For a good part of his campaign, Mitt Romney has been dogged by questions about his taxes—everything from whether he's avoided paying them by investing offshore to how he managed to amass an individual retirement account (IRA) worth tens of millions more than any average person could invest in it. Romney has for the most part refused to answer substantive questions about anything related to his taxes, and he's only released two years worth of returns. He's also claimed that, as president, he'd close some tax loopholes to help balance the budget, while avoiding giving any specifics. The upcoming presidential debates provide a unique opportunity to pin Romney down on some of the questions he's been avoiding.
Here are 11 good questions to ask:
1. Your IRA retirement fund is worth as much as $100 million, but federal law limits IRA contributions to $30,000 a year. In light of this, how did you manage to sock away such a massive nest egg?
2. In 2010, your financial manager closed out your Swiss UBS bank account, essentially saying that your money had been invested there to hedge against the US dollar. Should your extensive holdings in offshore investments, such as the one in Switzerland, be read as a sign that you don't have much faith in American banks or the American economy?
3. Did you participate in the 2009 UBS amnesty program, in which thousands of Americans who were illegally avoiding taxes by parking cash in the Switzerland-based bank's accounts were allowed to come clean with the IRS without facing criminal penalties?
4. Gifts above $10 million are subject to a 35 percent tax. Describe how you were able to put $100 million into a trust fund for your children and grandchildren without paying any gift taxes on the money.
5. While working at Bain Capital, much of your compensation came in the form of something known as carried interest rather than ordinary income. The arrangement allowed you to avoid paying income taxes in the range of 35 percent, and instead pay capital gains taxes, which are 15 percent, a significant reduction. Why shouldn't the returns on the labor you put in to managing a private equity fund be taxed as ordinary income?
6. Your severance agreement with Bain Capital has paid you millions of dollars for the services you performed at Bain. Did you pay the Medicare tax on those amounts, and if not, why not?
7. Beginning in the 1990s, American companies started using a tax shelter known as "The Son of Boss," which ended up costing the federal government $6 billion. As head of the audit committee on Marriott International's board, you approved such a shelter, in which Marriott used fictional losses to lower its taxes. Why?
8. A Senate investigation has found that the use of tax havens costs the US treasury at least $100 billion a year and contributes significantly to the national debt. If you are elected, would you lead a crackdown on financial secrecy in places like the British Virgin Islands or the Cayman Islands, where Bain Capital has many of its investment funds?
9. You've said that one reason big American companies are doing well is that they know how to avoid taxes by moving their money offshore to tax havens. By doing this, however, big companies out-compete smaller businesses (which can't use tax havens) based on a factor that has nothing to do with real productivity. Given that the small businesses are often the innovators and job creators, do you view these tax avoidance strategies as beneficial or harmful to the US economy and the US treasury?

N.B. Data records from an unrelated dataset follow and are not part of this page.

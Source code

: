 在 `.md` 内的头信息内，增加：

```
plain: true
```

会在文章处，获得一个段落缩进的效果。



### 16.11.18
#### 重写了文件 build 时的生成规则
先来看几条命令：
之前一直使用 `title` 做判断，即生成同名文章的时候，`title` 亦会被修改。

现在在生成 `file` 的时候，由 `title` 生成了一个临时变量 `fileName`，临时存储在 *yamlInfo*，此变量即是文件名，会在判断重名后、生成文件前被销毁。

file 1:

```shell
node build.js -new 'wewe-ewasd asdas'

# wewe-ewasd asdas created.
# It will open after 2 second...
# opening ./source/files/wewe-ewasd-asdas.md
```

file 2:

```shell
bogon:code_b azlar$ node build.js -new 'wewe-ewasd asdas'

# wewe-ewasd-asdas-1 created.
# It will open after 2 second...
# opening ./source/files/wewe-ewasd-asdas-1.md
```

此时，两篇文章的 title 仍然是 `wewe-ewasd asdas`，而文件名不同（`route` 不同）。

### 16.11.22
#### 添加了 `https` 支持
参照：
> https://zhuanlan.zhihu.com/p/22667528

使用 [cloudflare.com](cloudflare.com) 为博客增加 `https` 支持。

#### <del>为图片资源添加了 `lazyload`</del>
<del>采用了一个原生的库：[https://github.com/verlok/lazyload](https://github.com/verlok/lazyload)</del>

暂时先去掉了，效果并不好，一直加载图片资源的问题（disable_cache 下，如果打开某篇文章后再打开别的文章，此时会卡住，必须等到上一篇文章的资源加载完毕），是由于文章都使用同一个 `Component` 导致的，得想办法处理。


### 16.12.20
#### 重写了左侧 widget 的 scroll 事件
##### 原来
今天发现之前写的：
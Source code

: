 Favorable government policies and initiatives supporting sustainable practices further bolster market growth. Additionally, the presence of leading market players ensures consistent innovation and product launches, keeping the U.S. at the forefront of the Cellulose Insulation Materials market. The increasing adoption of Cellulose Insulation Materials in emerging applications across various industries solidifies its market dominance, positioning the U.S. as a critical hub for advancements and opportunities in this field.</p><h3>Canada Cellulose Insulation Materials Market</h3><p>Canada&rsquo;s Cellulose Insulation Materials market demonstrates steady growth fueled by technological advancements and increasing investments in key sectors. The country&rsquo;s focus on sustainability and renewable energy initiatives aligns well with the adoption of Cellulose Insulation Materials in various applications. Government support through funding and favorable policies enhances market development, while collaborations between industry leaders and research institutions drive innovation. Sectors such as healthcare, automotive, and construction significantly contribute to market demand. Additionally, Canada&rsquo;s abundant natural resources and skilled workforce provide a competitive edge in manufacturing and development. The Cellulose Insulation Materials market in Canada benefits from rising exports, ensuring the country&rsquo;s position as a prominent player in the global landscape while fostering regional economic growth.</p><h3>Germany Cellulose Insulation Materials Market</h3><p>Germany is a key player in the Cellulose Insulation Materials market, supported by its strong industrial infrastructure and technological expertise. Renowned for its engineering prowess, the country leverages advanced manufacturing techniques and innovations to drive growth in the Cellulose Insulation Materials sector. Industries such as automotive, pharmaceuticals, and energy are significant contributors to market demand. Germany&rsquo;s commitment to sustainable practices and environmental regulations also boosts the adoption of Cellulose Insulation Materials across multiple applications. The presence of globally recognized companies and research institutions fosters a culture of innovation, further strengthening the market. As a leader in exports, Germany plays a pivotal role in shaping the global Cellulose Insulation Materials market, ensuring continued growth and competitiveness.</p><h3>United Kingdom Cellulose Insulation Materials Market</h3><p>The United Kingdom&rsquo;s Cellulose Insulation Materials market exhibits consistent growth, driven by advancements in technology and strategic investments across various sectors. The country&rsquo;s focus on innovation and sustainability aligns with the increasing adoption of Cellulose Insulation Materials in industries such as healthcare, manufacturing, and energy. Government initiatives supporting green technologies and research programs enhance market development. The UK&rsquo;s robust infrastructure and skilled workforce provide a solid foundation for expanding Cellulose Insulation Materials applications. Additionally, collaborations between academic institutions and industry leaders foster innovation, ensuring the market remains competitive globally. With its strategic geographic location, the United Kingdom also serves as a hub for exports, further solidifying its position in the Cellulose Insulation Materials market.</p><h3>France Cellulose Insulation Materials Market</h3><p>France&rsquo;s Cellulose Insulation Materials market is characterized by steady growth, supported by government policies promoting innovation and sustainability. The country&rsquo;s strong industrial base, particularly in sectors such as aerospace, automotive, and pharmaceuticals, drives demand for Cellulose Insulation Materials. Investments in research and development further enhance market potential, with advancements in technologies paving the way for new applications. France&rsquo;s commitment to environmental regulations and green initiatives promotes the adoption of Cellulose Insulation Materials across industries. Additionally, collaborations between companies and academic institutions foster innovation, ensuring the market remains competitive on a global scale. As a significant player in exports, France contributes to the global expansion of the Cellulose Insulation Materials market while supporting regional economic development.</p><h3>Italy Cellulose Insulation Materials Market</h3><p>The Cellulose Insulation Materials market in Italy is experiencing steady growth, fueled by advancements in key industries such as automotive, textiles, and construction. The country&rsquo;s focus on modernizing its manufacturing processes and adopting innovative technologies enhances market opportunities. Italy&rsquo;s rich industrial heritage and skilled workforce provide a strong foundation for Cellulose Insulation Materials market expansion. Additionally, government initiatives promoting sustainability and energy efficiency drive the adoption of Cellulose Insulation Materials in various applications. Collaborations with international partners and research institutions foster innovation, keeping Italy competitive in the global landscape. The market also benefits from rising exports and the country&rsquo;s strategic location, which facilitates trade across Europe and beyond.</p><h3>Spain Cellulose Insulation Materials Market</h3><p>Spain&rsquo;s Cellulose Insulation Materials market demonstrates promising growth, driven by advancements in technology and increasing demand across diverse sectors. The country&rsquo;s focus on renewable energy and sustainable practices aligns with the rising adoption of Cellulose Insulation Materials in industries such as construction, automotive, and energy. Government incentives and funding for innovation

10. How does your support for the use of tax havens by US companies square with your pointed criticism of the 47 percent of Americans who don't pay income taxes?
11. In 2000, under your leadership, Bain Capital was involved in a deal in Italy in which your company reaped $1 billion in profits from a leveraged buyout. The investors in the deal believe they were ripped off, as does the Italian government, which was unable to tax the Bain profits thanks to the company's use of an offshore tax haven, which directed this windfall back to the US tax-free. Italy's financial crisis has been exacerbated by tax scofflaws and the failure of its citizens to pay taxes. Do you support a global crackdown on tax havens that would allow financially strapped countries to legally tax income produced within their borders?